Today it looks as though the PT or Workers Party, in government at national level since 2003, has inherited a variant of this attitude, perhaps from its roots in the industrial unions of Greater São Paulo or because of the funding it receives from large construction companies.  Accordingly, despite Brazil’s enormous potential for alternative energy production, from solar, wind and wave power, no serious move in this direction has been suggested.   
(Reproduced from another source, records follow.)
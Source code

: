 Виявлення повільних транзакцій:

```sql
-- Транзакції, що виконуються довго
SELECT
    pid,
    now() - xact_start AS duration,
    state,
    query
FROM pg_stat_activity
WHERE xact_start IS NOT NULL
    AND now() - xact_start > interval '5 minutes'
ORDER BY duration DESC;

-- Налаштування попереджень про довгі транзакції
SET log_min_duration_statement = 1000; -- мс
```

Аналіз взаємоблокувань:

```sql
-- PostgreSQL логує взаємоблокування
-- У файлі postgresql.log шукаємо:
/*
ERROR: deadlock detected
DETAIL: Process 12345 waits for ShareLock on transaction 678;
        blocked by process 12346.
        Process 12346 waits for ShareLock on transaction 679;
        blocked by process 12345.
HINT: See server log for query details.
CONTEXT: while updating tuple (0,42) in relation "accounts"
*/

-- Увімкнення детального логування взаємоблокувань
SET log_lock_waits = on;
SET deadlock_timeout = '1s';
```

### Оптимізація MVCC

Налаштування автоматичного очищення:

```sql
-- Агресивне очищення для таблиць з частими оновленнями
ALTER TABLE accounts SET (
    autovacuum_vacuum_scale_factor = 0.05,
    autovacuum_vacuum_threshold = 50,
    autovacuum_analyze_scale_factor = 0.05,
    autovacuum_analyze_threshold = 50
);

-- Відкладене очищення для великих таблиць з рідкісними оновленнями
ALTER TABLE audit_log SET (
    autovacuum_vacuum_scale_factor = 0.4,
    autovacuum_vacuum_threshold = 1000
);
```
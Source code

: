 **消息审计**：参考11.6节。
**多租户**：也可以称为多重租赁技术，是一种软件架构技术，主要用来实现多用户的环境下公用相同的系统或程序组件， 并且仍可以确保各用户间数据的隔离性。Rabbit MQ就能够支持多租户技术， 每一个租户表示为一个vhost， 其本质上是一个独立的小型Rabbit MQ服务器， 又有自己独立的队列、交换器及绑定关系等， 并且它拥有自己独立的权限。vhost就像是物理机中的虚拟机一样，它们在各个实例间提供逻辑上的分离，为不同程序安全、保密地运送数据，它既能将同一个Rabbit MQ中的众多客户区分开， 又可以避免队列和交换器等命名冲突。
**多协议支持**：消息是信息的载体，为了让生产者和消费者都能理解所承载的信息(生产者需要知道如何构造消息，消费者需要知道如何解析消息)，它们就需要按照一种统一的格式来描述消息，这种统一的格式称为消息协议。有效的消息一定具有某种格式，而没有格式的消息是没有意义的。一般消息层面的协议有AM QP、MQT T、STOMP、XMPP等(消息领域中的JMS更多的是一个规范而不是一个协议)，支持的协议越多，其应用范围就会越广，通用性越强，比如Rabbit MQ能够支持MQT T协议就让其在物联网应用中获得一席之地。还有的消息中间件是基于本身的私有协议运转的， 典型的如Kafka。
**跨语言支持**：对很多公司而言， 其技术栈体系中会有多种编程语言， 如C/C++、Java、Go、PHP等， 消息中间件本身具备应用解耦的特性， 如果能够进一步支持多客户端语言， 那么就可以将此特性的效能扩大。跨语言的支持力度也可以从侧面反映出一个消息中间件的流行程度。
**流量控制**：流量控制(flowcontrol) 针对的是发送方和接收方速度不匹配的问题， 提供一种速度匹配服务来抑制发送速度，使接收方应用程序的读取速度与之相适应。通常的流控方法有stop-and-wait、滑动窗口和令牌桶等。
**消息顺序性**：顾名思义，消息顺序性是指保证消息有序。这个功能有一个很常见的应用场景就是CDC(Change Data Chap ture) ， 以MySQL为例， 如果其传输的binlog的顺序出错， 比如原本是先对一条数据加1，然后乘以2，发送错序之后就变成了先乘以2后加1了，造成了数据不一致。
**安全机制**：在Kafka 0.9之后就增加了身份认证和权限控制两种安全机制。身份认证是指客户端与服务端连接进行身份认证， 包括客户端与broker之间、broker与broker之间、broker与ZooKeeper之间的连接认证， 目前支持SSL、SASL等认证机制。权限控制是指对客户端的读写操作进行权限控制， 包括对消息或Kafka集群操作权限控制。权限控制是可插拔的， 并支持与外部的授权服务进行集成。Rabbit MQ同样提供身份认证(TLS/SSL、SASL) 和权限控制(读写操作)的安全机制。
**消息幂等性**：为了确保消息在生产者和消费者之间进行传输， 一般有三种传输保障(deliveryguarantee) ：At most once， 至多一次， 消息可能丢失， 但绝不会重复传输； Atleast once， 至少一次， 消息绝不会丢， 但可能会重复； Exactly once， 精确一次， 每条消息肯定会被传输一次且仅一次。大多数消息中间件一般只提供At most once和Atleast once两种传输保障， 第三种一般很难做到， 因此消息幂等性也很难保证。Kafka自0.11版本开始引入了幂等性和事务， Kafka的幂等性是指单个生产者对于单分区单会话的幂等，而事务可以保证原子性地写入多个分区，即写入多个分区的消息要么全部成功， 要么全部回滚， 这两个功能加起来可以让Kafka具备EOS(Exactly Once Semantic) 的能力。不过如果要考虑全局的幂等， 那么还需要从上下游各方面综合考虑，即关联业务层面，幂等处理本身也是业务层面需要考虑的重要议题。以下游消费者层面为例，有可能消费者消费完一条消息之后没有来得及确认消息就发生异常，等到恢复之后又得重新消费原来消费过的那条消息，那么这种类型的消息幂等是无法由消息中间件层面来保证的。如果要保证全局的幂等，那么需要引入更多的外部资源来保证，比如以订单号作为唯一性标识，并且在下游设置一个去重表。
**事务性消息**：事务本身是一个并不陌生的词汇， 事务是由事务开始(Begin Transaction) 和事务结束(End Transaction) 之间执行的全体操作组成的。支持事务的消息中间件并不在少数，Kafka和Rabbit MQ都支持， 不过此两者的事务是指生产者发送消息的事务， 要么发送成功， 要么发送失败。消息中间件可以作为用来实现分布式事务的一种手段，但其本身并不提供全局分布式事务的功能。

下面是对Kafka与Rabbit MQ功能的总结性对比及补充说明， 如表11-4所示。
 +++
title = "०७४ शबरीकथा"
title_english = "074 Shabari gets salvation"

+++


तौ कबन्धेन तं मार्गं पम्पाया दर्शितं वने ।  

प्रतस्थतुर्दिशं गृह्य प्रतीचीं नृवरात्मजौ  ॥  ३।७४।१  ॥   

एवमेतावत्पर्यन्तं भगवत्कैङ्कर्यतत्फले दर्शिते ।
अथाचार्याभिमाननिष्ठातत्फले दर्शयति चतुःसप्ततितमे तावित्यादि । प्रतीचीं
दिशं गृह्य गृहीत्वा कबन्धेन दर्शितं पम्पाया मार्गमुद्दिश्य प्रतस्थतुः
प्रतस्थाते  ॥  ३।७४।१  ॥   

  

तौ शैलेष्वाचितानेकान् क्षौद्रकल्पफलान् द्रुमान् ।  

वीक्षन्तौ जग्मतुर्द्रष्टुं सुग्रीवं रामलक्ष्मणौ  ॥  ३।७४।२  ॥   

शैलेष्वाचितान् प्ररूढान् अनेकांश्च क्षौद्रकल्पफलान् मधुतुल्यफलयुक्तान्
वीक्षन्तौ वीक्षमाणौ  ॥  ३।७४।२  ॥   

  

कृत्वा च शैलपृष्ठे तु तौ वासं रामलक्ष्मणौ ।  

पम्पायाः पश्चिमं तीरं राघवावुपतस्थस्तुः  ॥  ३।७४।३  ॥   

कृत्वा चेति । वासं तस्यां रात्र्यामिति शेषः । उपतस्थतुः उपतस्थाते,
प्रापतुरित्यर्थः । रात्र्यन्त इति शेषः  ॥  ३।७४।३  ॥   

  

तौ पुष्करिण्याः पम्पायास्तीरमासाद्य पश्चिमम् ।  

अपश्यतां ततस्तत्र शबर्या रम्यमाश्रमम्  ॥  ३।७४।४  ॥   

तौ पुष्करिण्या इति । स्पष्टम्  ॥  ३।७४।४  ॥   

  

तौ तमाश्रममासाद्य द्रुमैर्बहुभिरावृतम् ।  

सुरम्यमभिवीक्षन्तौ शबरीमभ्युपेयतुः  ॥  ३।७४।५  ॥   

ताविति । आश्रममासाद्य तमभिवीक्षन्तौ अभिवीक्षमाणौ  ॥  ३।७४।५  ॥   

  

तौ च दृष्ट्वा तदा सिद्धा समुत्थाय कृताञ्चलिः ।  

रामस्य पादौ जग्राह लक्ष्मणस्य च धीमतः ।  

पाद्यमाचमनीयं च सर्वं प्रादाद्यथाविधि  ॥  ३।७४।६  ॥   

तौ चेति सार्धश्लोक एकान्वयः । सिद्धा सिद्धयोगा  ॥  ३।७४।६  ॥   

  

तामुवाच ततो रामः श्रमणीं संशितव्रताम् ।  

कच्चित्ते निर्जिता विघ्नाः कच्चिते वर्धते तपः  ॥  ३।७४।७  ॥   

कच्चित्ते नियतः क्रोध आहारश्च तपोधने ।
The Brazilian government has said it will scale back its expansion of its hydro-electric plants in the Amazon, which have been criticised on both environmental and social grounds, since all are in the Amazon region and displace indigenous and other riverside communities.  However, this may mean a greater reliance on oil and gas for power generation, with negative consequences for global warming.

Critical economists, such as Guilherme Delgado, formerly of the government’s economic research institute, IPEA, argue that economic grounds, as well as ecological ones, make this an opportunity to “rethink Brazil”.  Unfortunately new thinking is unlikely to come from the government of President Dilma Rousseff.  She is assailed by a constant stream of plausible allegations that bribes and “commissions” from construction companies to Petrobras channelled around US$115 million into party election funds last year, with about a third to her own party. 

Particularly damaging for Mrs Rousseff is that this process goes back many years and includes a period when she had responsibility for Petrobras as “energy czar” under her predecessor, Luiz Inácio Lula da Silva.  The President has lost control of Congress, which is widely described as the most right-wing for many years.  The right is also muttering about impeaching the President, but probably as a tactic to destabilise her rather than a serious threat.

            The Catholic Church has an honourable recording in campaigning for sustainability, through its defence of family agriculture and indigenous peoples, not only in words but at the cost of the lives of priests, religious and lay activists.  This year its Lenten Campaign on Church and Society gives it the perfect platform to address corruption, which it describes as a “systemic problem” of Brazilian politics since the end of the military dictatorship in 1985.  Launching the campaign on Ash Wednesday, the archbishop of São Paulo, Odilo Scherer, reiterated the Church’s demand for a ban on the funding of political parties by businesses.

 

Among São Paulo’s poor, a Church-linked organisation, the Favela Residents Defence Movement, is pressing local authorities to look at ways of creating a “sustainable city” in the face of climate change, and its system of water collection tanks and cisterns has already been adopted by two São Paulo boroughs for inclusion in new public housing schemes. There are undoubtedly many other local initiatives across this huge country, but unless government scales this up into a vision for a “sustainable Brazil”, the current economic model will, sooner or later, like the reservoirs, run dry.